Subscription catchup / state delta

So this is a problem that’s come up in both large projects I’ve used Absinthe/GraphQL with, and it’s a little bit surprising to me that I can’t find more people who strike it. But perhaps I’m just bad at googling or I’m missing some obvious angle.

The issue comes down to using GraphQL subscriptions for state updates. Take a simple example: user presence on simple IM server. When a client connects, they want:

a) The initial state (all of their friends and whether they’re online or offline), and
b) Notification of all changes to that state (when a friend comes online or goes offline).

Obviously a) can be achieved with a simple query.

The oblivious way (indeed, the only real-time GraphQL way) to do b) is with a subscription. Simple enough - fire an event when a user’s state changes.

So what’s the problem? It’s the intersection of the two. If the client issues the query first, then the subscription, they might miss an update during that gap and their view of the state will be wrong. Conversely, if you do things the other way around, they might get an update that was sent before their query ran, but with the multiple processes involved in Absinthe’s subscriptions there’s no way to guarantee that that will arrive before the query result (which might allow the client to trivially discard it), even if the authoritative data all comes from a single process. And that’s assuming the query is even sent over the same websocket as the query.

One way to solve this would be to include some kind of ordinal field (e.g. a timestamp) to the query and subscription data so that the client could discard subscription updates with an older ordinal than is attached to the query, and apply newer ones. And indeed that works fine and is what I’ve done to this point. But I really don’t like it - it shifts the burden of data consistency to the client when the server has all the data it needs to do it itself (self-evidently, since it’s the one generating the ordinal values).

The problem is, I’ve struggled for a long time to come up with a better system within the constraints of Absinthe and I haven’t been able to. Some of the approaches I’ve looked at:

  • Add a catchup function to subscriptions (see over in https://elixirforum.com/t/adding-a-subscription-catchup-function-to-absinthe/16363). In spite of being implemented, that never really went anywhere and in retrospect that’s probably a good thing because it doesn’t actually solve the problem above - it only removes the need for an extra query without avoiding the race condition.

  • Add some callback configuration to the subscription definitions which generate and compare ordinals from within the subscription execution. That ends up not working too because the subscription resolution is batched and as a result there’s no good place to shove the last ordinal value for each connection to that subscription which is accessible when it needs to be.

  • Do something similar with middleware and/or plugins - that ends up having the same issue as above: middleware and plugins aren’t executed for each connection.

As such I’ve kind of come to the realisation that the current Absinthe architecture probably can’t support what I want and at a bare minimum I’m going to have to start digging into absinthe_phoenix’s pubsub stuff if I want any chance of making this work.
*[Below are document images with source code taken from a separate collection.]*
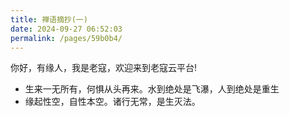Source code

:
 ```yaml
---
title: 禅语摘抄(一)
date: 2024-09-27 06:52:03
permalink: /pages/59b0b4/
---
```


你好，有缘人，我是老寇，欢迎来到老寇云平台!

- 生来一无所有，何惧从头再来。水到绝处是飞瀑，人到绝处是重生
- 缘起性空，自性本空。诸行无常，是生灭法。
So I guess my questions are: Am I missing something? Is this whole thing a fool’s errand and I should just let the client deal with it and get on with my life? Does anyone have any really clever insights I’ve missed?

Thanks!

2 Likes

My solution is probably costly; here it goes: Do not embed the state in the notification at all.
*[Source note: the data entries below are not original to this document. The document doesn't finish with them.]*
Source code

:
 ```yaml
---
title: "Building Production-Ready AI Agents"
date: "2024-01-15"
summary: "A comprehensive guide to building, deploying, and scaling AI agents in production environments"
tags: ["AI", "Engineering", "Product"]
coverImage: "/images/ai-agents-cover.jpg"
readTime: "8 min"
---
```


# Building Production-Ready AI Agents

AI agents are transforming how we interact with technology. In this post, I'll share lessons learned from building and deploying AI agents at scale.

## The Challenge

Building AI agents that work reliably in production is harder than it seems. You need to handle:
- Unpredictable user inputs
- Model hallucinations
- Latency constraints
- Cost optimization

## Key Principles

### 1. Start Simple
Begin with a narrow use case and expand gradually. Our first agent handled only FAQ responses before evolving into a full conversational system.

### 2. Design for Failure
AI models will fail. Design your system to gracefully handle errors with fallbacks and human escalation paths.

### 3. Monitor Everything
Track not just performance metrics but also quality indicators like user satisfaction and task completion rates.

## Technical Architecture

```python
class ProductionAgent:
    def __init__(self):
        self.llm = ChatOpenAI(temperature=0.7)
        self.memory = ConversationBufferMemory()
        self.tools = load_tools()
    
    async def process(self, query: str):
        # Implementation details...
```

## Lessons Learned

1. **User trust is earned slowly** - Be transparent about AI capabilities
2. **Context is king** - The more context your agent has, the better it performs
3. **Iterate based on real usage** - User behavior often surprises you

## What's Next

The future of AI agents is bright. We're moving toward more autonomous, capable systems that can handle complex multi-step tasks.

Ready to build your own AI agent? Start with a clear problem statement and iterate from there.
For example, if a user comes on line or goes off-line, the same notification would be sent indicating that there is something happening wrt to the user. The subscribers of the notification have to issue a follow-up query to find out the state and compare the result to its own copy of the state.
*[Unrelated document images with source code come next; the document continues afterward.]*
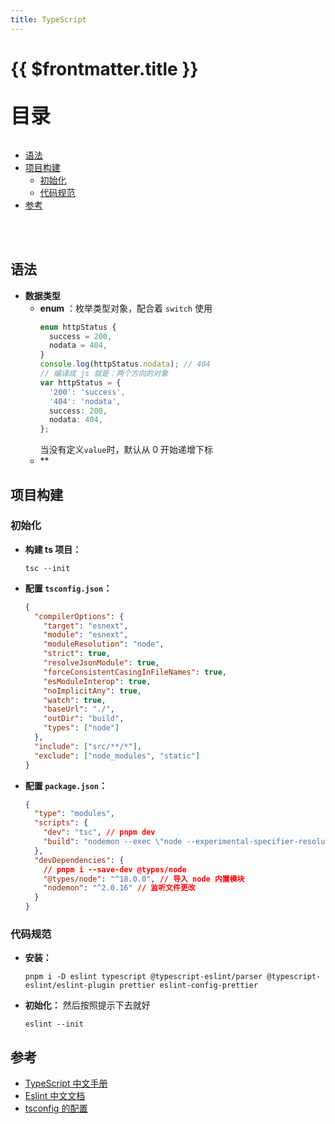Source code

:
```yaml
---
title: TypeScript
---
```


# {{ $frontmatter.title }}

<p style="font-size: 32px; font-weight: bold;">目录</p>

<!-- @import "[TOC]" {cmd="toc" depthFrom=2 depthTo=6 orderedList=false} -->

<!-- code_chunk_output -->

- [语法](#语法)
- [项目构建](#项目构建)
  - [初始化](#初始化)
  - [代码规范](#代码规范)
- [参考](#参考)

<!-- /code_chunk_output -->

<br> 
&emsp;

## 语法

- **数据类型**
  - **enum** ：枚举类型对象，配合着 `switch` 使用
    ```ts {.line-numbers}
    enum httpStatus {
      success = 200,
      nodata = 404,
    }
    console.log(httpStatus.nodata); // 404
    // 编译成 js 就是：两个方向的对象
    var httpStatus = {
      '200': 'success',
      '404': 'nodata',
      success: 200,
      nodata: 404,
    };
    ```
    当没有定义`value`时，默认从 0 开始递增下标
  - \*\*

## 项目构建

### 初始化

- **构建 ts 项目：**
  ```shell {.line-numbers}
  tsc --init
  ```
- **配置 `tsconfig.json`：**
  ```json {.line-numbers}
  {
    "compilerOptions": {
      "target": "esnext",
      "module": "esnext",
      "moduleResolution": "node",
      "strict": true,
      "resolveJsonModule": true,
      "forceConsistentCasingInFileNames": true,
      "esModuleInterop": true,
      "noImplicitAny": true,
      "watch": true,
      "baseUrl": "./",
      "outDir": "build",
      "types": ["node"]
    },
    "include": ["src/**/*"],
    "exclude": ["node_modules", "static"]
  }
  ```
- **配置 `package.json`：**
  ```json {.line-numbers}
  {
    "type": "modules",
    "scripts": {
      "dev": "tsc", // pnpm dev
      "build": "nodemon --exec \"node --experimental-specifier-resolution=node ./build/main\"" // npm run build
    },
    "devDependencies": {
      // pnpm i --save-dev @types/node
      "@types/node": "^18.0.0", // 导入 node 内置模块
      "nodemon": "^2.0.16" // 监听文件更改
    }
  }
  ```

### 代码规范

- **安装：**
  ```shell {.line-numbers}
  pnpm i -D eslint typescript @typescript-eslint/parser @typescript-eslint/eslint-plugin prettier eslint-config-prettier
  ```
- **初始化：** 然后按照提示下去就好
  ```shell {.line-numbers}
  eslint --init
  ```

## 参考

- [TypeScript 中文手册][1]
- [Eslint 中文文档][2]
- [tsconfig 的配置][3]

[1]: http://www.patrickzhong.com/TypeScript/
[2]: http://eslint.cn/docs/user-guide/configuring
[3]: https://yesifang.com/zh/TypeScript%E7%B3%BB%E5%88%97%E6%95%99%E7%A8%8B/c2fff071/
That would be an option, certainly, but it seems like the worst of all worlds. It’s expensive (as you note) both computationally and in terms of network traffic; it still requires the client to have smarts that it ideally shouldn’t need (albeit slightly different ones), and it potentially produces redundant traffic when a few updates happen in quick succession (in which case the client’s first query may get all the updates at once, but it would still have to issue another query for each update notification to be certain).

For your example user presence it seems fine to me if you just

  1. Subscribe for changes
  2. Query for the initial state
  3. Handle changes (including the ones before the query)

Worst case the user of the IM client sees a quick blip in a friends online indicator or gets a useless notification in the UI.

But i haven’t used Graphql so not sure if theres something i’m missing.
I have a similar use case but i’m using PostgreSQL logical replication which has an initial snapshot.

:thinking: I am still a bit new to GraphQL, but one approach to model this might be to construct a subscription for the union of the ‘InitialState’ and ‘DeltaOfChanges’ types.

Because you then only make a single request (to establish the connection for the subscription), the issue of the race condition would be solved.

You’re quite right that that would in fact work for the example I gave. In retrospect, I should have given something slightly more complex, so replace it with a chat channel where you need:

a) The initial state (all messages up to this point), and
b) Notification of all changes to that state (when a new chat message is sent).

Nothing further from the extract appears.